# Test hyphenation using Czech TeX hyphenation patterns

In [1]:
%load_ext dotenv
%dotenv
import os

base_dir = os.getenv("WORKING_DIR")
os.chdir(base_dir)

In [2]:
from src.data_loader_and_saver import JSONDataLoaderAndSaver

data_loader = JSONDataLoaderAndSaver(base_dir, input_data_dir="src/syllabification")

In [3]:
test_words = data_loader.load_data("resources/test_words")

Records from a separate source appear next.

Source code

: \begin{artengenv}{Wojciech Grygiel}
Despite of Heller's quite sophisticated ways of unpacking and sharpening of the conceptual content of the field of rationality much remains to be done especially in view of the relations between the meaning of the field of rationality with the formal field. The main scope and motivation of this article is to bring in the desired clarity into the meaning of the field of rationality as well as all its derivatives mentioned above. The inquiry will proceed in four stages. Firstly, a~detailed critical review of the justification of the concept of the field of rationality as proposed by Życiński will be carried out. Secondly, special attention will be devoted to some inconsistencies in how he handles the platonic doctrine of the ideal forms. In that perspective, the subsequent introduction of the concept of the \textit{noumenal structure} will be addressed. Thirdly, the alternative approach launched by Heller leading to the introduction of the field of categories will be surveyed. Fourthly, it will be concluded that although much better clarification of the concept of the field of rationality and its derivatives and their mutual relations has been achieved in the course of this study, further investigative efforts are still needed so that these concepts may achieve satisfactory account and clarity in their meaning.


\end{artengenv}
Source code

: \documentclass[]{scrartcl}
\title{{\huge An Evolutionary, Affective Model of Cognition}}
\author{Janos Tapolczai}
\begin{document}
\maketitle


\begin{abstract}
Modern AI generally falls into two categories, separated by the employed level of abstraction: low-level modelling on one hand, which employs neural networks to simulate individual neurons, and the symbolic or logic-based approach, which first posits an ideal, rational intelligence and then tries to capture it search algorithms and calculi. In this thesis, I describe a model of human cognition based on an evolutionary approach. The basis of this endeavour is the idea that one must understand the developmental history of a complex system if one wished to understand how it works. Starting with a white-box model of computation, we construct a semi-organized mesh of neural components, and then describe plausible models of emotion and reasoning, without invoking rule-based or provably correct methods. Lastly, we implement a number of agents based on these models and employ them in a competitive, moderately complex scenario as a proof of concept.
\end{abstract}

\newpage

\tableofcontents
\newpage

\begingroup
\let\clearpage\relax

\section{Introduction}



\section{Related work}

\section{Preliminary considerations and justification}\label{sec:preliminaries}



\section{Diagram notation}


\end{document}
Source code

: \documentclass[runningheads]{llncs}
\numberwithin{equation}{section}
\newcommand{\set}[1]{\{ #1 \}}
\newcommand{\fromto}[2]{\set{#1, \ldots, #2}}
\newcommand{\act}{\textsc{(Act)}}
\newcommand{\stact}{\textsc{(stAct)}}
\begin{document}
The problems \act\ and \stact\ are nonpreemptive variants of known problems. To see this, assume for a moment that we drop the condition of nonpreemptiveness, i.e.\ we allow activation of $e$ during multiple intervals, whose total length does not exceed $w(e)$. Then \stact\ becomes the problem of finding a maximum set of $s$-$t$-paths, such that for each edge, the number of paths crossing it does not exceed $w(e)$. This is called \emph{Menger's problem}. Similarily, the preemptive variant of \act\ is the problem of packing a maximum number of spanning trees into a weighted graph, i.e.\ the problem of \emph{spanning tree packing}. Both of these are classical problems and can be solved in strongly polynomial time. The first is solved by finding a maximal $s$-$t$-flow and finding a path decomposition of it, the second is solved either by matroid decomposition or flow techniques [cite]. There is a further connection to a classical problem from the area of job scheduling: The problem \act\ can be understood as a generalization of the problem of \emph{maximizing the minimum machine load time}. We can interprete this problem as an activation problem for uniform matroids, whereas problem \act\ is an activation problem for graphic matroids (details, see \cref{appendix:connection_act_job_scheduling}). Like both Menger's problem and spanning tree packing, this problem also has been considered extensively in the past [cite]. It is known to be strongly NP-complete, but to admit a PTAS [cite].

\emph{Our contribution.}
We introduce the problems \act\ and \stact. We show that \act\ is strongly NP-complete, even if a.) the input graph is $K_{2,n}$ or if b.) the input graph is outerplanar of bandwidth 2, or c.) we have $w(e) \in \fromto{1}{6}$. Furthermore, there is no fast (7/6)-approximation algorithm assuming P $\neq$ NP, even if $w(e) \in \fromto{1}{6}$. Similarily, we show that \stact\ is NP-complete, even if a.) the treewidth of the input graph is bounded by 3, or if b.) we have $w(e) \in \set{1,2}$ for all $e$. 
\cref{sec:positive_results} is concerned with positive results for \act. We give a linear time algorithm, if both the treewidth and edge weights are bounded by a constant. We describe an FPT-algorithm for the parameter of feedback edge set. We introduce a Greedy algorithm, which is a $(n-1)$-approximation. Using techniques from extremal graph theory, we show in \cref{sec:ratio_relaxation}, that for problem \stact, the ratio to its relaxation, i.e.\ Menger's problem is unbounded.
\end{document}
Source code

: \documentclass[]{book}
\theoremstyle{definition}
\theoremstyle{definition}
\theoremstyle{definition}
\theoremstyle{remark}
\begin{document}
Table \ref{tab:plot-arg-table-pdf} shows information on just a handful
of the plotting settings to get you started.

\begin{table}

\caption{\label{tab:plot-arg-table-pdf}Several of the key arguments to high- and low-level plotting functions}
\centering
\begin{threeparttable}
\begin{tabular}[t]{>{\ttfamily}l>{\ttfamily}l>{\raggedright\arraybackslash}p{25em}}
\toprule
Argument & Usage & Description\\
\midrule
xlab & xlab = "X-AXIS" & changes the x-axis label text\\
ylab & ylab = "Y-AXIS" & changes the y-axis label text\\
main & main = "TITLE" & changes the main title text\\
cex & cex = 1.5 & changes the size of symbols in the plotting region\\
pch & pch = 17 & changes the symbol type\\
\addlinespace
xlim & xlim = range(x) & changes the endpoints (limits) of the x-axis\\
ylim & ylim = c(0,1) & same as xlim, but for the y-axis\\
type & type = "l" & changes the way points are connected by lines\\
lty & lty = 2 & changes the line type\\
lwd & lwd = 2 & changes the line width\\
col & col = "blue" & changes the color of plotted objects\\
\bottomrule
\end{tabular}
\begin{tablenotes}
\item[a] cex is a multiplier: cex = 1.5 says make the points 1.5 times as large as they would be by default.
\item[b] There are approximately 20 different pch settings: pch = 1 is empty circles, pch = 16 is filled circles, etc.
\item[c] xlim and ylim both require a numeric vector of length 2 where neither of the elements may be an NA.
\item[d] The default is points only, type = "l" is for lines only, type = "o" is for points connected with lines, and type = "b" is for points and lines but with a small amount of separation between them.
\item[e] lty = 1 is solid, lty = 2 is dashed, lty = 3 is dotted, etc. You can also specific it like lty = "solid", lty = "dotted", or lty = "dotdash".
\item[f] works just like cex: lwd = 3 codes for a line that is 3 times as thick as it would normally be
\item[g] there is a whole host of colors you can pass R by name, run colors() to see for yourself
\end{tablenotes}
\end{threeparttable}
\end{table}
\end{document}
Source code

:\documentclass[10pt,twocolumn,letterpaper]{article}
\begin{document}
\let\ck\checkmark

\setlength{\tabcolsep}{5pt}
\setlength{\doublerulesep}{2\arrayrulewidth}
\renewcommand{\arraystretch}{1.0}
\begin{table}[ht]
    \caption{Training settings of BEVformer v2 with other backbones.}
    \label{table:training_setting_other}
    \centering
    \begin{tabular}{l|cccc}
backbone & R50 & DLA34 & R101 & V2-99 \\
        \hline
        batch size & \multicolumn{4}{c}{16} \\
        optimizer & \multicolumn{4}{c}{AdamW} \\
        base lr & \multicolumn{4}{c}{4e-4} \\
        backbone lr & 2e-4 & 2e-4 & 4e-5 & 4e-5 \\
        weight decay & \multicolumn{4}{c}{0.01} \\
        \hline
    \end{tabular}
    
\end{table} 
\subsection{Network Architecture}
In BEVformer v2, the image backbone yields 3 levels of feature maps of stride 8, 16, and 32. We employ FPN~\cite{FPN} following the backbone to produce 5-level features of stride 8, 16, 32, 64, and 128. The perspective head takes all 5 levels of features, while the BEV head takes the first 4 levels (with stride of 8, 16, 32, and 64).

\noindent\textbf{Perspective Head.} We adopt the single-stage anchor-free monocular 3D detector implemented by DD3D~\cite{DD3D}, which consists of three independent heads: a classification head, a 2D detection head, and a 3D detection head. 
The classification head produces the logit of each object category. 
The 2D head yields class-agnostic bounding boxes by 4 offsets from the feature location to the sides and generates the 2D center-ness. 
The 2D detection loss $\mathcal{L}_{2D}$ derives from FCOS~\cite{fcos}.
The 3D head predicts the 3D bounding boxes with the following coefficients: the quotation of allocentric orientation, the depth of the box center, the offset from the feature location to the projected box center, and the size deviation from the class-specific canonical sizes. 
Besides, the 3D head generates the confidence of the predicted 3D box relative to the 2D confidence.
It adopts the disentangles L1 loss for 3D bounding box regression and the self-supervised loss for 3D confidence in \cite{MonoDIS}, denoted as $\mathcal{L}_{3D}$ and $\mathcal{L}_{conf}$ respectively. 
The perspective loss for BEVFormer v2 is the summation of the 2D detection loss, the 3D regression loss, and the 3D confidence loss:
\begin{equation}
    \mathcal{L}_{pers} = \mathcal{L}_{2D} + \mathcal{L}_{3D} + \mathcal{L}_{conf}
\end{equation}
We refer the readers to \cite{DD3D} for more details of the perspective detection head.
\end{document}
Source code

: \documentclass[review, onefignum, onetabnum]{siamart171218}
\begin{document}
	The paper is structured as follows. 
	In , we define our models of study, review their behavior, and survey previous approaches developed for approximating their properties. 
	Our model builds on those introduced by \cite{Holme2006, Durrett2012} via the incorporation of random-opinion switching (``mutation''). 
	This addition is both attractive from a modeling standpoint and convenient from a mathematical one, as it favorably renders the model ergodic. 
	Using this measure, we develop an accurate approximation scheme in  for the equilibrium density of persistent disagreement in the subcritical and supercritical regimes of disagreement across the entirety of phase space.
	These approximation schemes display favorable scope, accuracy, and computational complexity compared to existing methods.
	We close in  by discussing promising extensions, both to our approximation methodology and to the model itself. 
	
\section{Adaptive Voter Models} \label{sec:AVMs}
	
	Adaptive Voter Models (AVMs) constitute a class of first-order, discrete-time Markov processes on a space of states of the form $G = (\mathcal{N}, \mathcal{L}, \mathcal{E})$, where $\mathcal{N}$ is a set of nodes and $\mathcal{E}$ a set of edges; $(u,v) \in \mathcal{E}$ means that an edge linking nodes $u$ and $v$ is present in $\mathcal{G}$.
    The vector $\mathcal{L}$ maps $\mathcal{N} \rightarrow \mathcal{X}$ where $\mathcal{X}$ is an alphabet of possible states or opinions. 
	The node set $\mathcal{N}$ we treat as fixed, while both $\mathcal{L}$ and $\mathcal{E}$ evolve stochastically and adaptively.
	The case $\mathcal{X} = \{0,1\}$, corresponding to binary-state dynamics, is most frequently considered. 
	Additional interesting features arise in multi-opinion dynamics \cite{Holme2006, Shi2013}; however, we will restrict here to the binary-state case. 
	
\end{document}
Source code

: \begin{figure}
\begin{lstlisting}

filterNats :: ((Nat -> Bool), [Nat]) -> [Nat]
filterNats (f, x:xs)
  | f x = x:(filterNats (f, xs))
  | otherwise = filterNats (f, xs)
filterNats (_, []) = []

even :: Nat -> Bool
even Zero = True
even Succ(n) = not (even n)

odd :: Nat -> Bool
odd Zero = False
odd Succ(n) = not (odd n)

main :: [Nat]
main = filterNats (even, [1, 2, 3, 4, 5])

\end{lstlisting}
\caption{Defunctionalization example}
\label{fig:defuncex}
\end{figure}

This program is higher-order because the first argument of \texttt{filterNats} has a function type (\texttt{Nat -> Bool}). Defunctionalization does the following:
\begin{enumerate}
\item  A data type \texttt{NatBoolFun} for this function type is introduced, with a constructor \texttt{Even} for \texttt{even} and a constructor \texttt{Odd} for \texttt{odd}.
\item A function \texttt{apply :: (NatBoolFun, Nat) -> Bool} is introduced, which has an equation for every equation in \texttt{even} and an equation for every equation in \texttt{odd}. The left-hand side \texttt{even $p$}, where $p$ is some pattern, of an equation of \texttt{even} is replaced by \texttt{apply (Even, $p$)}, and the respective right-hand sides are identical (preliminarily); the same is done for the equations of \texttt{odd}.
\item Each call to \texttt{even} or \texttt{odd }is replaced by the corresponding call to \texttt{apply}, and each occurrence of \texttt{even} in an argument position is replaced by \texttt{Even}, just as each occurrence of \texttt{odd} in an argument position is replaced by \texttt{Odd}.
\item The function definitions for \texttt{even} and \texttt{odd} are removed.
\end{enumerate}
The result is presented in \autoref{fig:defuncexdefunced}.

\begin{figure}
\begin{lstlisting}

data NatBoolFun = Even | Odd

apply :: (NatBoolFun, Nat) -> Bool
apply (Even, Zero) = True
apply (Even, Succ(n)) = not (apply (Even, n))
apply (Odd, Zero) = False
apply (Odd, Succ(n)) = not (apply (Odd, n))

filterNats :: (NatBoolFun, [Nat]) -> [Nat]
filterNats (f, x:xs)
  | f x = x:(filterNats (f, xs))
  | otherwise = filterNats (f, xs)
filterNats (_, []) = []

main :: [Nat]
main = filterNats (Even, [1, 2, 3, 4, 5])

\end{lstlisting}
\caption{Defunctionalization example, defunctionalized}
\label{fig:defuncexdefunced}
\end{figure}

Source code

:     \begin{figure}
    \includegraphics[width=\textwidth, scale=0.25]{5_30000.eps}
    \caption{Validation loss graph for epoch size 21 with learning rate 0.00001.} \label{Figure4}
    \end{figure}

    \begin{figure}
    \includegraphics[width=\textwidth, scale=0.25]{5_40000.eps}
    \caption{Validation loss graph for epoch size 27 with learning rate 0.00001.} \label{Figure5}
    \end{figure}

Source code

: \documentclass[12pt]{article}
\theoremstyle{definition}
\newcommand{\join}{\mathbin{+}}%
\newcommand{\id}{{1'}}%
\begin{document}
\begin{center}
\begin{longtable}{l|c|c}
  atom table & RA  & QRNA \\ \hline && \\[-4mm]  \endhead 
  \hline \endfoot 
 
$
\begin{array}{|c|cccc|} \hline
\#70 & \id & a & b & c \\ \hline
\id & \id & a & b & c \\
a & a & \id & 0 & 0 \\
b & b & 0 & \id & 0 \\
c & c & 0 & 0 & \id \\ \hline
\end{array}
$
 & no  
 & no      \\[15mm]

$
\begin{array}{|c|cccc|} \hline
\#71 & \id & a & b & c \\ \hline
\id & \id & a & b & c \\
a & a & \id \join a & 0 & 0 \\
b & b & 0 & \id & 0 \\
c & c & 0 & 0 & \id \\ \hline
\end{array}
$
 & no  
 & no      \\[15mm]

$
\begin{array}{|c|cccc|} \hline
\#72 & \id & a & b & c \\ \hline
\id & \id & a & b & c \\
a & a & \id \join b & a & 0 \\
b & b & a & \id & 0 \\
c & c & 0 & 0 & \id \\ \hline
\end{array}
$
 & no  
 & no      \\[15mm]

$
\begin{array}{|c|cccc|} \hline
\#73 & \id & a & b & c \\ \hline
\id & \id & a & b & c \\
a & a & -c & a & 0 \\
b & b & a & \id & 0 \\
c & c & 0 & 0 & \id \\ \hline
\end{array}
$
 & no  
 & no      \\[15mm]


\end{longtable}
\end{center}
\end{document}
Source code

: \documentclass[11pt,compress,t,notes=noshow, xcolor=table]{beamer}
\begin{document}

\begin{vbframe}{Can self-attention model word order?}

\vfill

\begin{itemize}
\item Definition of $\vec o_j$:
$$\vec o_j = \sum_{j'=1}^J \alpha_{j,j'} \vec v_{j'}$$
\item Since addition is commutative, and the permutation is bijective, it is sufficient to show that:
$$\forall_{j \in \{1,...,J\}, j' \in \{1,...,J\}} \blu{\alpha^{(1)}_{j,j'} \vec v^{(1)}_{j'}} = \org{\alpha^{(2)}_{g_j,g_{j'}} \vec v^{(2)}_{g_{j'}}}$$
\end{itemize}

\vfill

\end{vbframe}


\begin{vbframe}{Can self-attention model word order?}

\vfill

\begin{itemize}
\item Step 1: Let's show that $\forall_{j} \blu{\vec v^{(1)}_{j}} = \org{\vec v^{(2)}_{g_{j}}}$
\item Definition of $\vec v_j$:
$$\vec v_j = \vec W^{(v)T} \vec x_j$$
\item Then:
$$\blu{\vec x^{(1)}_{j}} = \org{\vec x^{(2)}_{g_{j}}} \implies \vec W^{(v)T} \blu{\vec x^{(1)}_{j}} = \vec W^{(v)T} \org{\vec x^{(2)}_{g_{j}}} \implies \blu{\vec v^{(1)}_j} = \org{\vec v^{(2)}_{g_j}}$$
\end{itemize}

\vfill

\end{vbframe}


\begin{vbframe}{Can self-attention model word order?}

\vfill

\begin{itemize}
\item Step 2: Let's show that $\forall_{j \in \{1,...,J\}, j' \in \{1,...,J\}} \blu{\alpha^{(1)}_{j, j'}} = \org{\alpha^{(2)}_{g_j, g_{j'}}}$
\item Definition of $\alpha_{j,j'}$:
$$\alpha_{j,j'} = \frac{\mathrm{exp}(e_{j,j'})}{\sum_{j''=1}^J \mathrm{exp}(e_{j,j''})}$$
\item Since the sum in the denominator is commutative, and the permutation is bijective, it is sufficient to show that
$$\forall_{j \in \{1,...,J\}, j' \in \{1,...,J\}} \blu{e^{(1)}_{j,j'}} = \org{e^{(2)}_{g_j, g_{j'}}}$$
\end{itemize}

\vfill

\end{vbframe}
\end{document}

resources/test_words.json: loaded 26 records.


In [4]:
from src.syllabification.pat_data_loader import PatDataLoader

pat_data_loader = PatDataLoader(base_dir, "src/syllabification/resources")

In [5]:
patterns = pat_data_loader.load_data("csskhyphen.pat")
patterns[:10]

['.ad3aw',
 '.ads4',
 '.af3r',
 '.ai4č',
 '.ak3ry',
 '.al3s',
 '.as3k',
 '.as3t',
 '.at3at.',
 '.bel3h']

In [7]:
from src.syllabification.czech_tex_hyphenator import CzechTexHyphenator

tex_hyphenator = CzechTexHyphenator(patterns)

### Test hyphenation

In [8]:
for word in test_words:
    print(tex_hyphenator.hyphenate_word(word))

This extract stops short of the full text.